▶ [REQUIREMENT]:
Report back every line in the data that includes the string "shell".

▶ [GIVEN RECORDS]:
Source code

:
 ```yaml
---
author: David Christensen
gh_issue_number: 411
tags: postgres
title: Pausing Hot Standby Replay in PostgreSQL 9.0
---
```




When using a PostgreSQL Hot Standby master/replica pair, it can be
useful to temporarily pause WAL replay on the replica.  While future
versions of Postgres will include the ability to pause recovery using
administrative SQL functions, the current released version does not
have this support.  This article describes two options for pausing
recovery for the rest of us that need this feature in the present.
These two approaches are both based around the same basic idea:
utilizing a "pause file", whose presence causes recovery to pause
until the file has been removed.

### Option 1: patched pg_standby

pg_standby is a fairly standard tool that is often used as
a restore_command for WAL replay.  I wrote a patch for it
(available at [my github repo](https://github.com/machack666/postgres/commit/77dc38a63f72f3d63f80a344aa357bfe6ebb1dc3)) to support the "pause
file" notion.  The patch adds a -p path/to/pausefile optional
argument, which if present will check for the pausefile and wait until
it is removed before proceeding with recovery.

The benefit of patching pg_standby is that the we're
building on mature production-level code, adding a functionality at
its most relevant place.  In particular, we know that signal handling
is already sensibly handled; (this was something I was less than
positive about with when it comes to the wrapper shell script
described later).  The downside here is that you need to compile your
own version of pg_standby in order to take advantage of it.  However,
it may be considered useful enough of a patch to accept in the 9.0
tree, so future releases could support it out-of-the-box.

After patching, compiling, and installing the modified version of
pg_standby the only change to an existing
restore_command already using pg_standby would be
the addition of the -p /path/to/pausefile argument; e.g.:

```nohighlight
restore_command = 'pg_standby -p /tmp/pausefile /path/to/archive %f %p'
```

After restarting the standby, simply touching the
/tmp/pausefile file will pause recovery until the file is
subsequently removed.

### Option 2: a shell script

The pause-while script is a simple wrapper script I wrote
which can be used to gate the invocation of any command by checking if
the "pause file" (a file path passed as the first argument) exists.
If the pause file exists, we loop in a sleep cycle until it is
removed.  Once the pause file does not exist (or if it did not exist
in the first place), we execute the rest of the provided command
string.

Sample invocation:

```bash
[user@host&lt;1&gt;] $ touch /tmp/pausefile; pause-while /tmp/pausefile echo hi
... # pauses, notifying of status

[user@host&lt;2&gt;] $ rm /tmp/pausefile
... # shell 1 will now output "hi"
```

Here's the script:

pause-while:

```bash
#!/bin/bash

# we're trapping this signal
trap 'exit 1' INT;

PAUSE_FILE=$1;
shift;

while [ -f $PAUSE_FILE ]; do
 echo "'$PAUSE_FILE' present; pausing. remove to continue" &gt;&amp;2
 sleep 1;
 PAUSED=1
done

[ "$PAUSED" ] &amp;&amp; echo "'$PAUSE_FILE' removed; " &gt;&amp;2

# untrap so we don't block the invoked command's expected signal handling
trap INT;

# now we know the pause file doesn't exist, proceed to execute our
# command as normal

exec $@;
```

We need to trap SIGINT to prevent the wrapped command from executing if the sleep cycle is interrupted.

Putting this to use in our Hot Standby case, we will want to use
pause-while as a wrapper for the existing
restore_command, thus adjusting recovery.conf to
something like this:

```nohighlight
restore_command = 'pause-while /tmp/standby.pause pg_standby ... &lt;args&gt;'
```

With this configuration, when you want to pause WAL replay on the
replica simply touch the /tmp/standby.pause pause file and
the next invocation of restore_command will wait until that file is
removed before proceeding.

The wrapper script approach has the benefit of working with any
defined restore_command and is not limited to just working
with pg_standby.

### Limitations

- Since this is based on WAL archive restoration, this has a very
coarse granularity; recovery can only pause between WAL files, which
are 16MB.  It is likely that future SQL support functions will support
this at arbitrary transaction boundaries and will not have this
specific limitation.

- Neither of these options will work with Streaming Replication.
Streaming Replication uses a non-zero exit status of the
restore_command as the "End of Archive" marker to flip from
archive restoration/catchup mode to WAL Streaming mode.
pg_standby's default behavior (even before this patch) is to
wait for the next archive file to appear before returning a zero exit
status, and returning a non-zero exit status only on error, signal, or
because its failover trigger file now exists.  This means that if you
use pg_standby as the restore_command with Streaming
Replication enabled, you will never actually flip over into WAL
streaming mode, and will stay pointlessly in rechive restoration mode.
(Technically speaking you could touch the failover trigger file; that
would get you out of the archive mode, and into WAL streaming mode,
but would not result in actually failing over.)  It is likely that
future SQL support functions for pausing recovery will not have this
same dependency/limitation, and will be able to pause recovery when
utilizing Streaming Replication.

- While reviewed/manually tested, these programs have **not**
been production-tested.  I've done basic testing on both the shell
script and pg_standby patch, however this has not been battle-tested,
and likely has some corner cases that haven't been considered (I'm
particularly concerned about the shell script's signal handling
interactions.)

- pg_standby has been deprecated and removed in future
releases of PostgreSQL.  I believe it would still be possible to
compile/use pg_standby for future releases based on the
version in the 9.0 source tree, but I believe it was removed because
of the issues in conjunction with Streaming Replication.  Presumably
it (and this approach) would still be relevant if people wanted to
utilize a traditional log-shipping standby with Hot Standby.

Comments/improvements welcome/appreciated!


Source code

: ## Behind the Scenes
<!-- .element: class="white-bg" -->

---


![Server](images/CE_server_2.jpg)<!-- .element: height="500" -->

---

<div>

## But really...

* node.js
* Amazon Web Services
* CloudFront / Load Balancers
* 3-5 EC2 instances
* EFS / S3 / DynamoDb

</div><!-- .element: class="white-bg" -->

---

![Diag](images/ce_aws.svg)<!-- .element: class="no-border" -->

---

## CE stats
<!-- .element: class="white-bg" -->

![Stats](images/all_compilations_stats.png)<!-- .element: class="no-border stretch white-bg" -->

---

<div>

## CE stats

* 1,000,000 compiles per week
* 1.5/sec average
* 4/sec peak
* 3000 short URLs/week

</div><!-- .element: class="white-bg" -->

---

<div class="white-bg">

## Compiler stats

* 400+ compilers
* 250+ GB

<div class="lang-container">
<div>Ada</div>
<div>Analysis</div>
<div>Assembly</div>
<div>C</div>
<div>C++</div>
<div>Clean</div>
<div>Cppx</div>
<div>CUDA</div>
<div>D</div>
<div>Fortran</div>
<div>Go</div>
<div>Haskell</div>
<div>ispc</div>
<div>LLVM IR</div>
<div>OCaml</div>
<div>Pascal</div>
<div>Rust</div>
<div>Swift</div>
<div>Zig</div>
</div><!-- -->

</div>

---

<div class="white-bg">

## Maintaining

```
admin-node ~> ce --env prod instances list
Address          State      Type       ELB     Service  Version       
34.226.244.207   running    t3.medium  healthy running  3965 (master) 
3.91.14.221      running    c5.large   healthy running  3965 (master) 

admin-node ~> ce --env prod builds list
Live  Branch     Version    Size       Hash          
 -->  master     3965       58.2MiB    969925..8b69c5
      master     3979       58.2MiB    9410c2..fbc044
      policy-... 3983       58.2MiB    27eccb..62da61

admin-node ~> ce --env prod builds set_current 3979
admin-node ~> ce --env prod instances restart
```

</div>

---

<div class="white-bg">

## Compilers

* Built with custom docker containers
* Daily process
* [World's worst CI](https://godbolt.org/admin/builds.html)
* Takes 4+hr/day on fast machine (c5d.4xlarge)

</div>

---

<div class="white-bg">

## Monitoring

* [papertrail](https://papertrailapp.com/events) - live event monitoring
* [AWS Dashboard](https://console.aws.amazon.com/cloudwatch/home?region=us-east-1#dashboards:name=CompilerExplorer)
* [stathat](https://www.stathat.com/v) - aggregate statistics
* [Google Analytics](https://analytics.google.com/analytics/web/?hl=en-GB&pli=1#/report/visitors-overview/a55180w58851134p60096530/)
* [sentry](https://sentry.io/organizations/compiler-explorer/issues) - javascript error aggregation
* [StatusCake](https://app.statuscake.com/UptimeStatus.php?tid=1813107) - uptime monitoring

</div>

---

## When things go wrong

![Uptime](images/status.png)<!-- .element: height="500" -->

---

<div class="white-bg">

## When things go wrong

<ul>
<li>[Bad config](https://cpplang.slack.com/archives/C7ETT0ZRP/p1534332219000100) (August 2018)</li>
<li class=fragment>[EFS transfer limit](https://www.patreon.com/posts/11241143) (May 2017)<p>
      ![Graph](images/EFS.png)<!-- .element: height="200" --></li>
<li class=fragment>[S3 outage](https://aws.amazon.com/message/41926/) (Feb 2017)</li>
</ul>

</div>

▶ [WRITTEN SOLUTION]:
positive about with when it comes to the wrapper shell script
### Option 2: a shell script
... # shell 1 will now output "hi"
been production-tested.  I've done basic testing on both the shell
particularly concerned about the shell script's signal handling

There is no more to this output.